Either way, judge's ruling won't end Teachout story line
With State Supreme Court Justice Edgar Walker due to rule Monday on whether long-shot candidate Zephyr Rain Teachout qualifies for the Democratic primary ballot for governor, incumbent Andrew M. Cuomo's heavily favored campaign for a second term reaches an interesting passage.
Either way, the decision doesn't end the story line. One or two rounds of appeals are possible from the losing side, regardless of whether Walker finds Teachout met the five-year New York residency requirement to run. And if the Fordham Law School professor makes the ballot, Cuomo operatives could still choose to draw on the two-day trial late last week for campaign fodder against Teachout, 42, who attacked Cuomo in the recent tempest over his defunct anti-corruption commission.

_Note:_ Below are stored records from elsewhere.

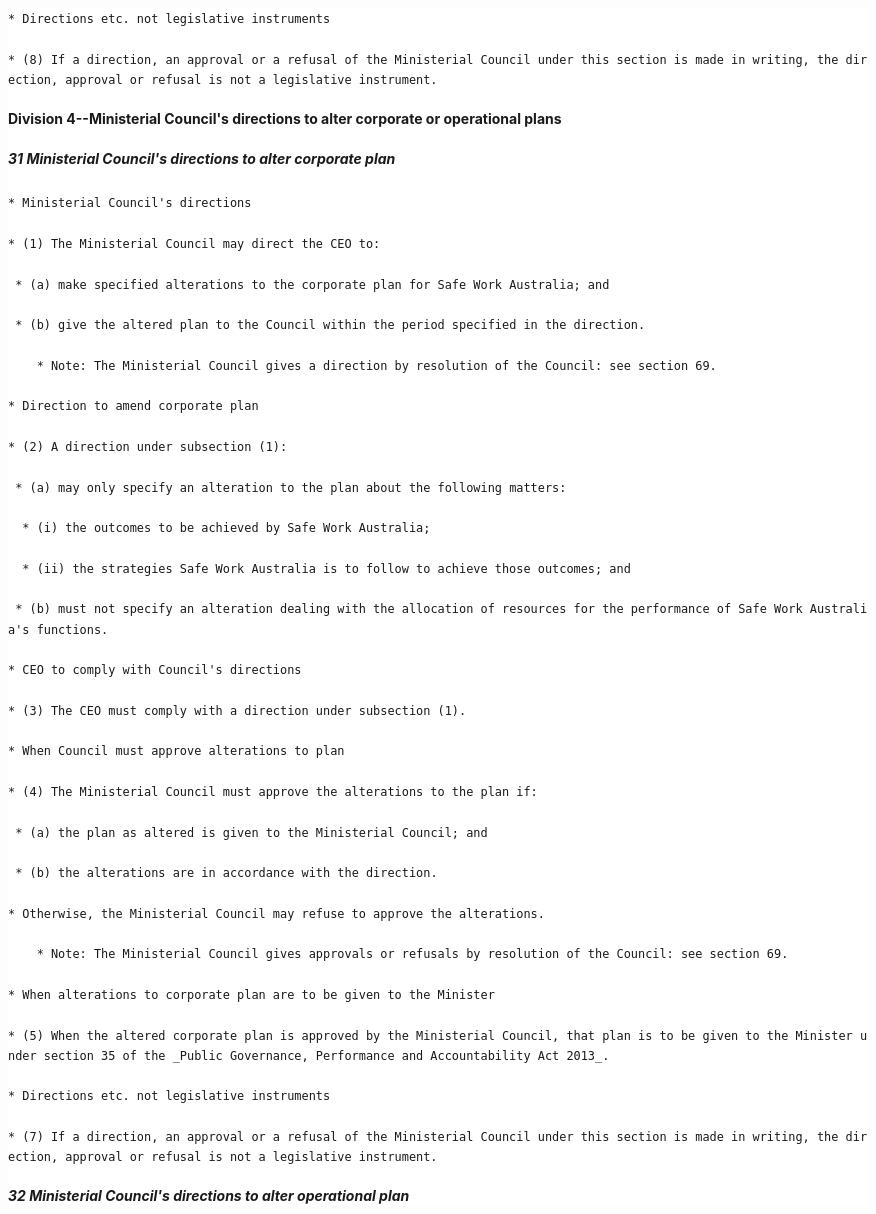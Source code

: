     * Directions etc. not legislative instruments

    * (8) If a direction, an approval or a refusal of the Ministerial Council under this section is made in writing, the direction, approval or refusal is not a legislative instrument.

#### Division 4--Ministerial Council's directions to alter corporate or operational plans

##### 31  Ministerial Council's directions to alter corporate plan

    * Ministerial Council's directions

    * (1) The Ministerial Council may direct the CEO to:

     * (a) make specified alterations to the corporate plan for Safe Work Australia; and

     * (b) give the altered plan to the Council within the period specified in the direction.

        * Note: The Ministerial Council gives a direction by resolution of the Council: see section 69.

    * Direction to amend corporate plan

    * (2) A direction under subsection (1):

     * (a) may only specify an alteration to the plan about the following matters:

      * (i) the outcomes to be achieved by Safe Work Australia;

      * (ii) the strategies Safe Work Australia is to follow to achieve those outcomes; and

     * (b) must not specify an alteration dealing with the allocation of resources for the performance of Safe Work Australia's functions.

    * CEO to comply with Council's directions

    * (3) The CEO must comply with a direction under subsection (1).

    * When Council must approve alterations to plan

    * (4) The Ministerial Council must approve the alterations to the plan if:

     * (a) the plan as altered is given to the Ministerial Council; and

     * (b) the alterations are in accordance with the direction.

    * Otherwise, the Ministerial Council may refuse to approve the alterations.

        * Note: The Ministerial Council gives approvals or refusals by resolution of the Council: see section 69.

    * When alterations to corporate plan are to be given to the Minister

    * (5) When the altered corporate plan is approved by the Ministerial Council, that plan is to be given to the Minister under section 35 of the _Public Governance, Performance and Accountability Act 2013_.

    * Directions etc. not legislative instruments

    * (7) If a direction, an approval or a refusal of the Ministerial Council under this section is made in writing, the direction, approval or refusal is not a legislative instrument.

##### 32  Ministerial Council's directions to alter operational plan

On Friday, in Walker's Brooklyn courtroom, pro-Cuomo attorney Martin Connor had Teachout acknowledge on the stand that, on a form renewing her Vermont drivers' license on June 13, 2011, she checked the box that deemed her a Green Mountain Stater. And on June 3, 2013, when she bought someone's used Honda for $4,500, she paid a 6-percent sales tax to Vermont as if a resident there.
Connor was arguing that these facts and others were "evidence of her intent," as a matter of the courts' election residency standard, "to not consider New York her full-time residence." Speaking hypothetically to the narrow legal point, Walker said from the bench, "she may have lied for purposes of tax avoidance, or whatever . . . " Connor replied that he'd take the statements "at face value" and wasn't accusing her of perjury.
Teachout, however, could make populist hay of what she was compelled to detail in court. She recalled Friday she arrived in New York in 2006 with "three or four suitcases and a lot of student debt." She lived in a handful of different places -- one with appliances in disrepair, part of what she called a "pretty typical experience."
Last week, after she called the suit a "fishing expedition," a Cuomo ally said: "New York State has a residency requirement to run for governor. The law matters. I would expect a [legal] scholar to appreciate that."
Sometimes in a Democratic primary, even a lopsided win can drive negative spin. In 2000 Mark S. McMahon, an city-based orthopedic surgeon, got 18 percent in the September primary against soon-to-be-Sen. Hillary Rodham Clinton. Her critics said it showed a problem with nearly one in five of her own party's voters. She was elected that November, with 55 percent.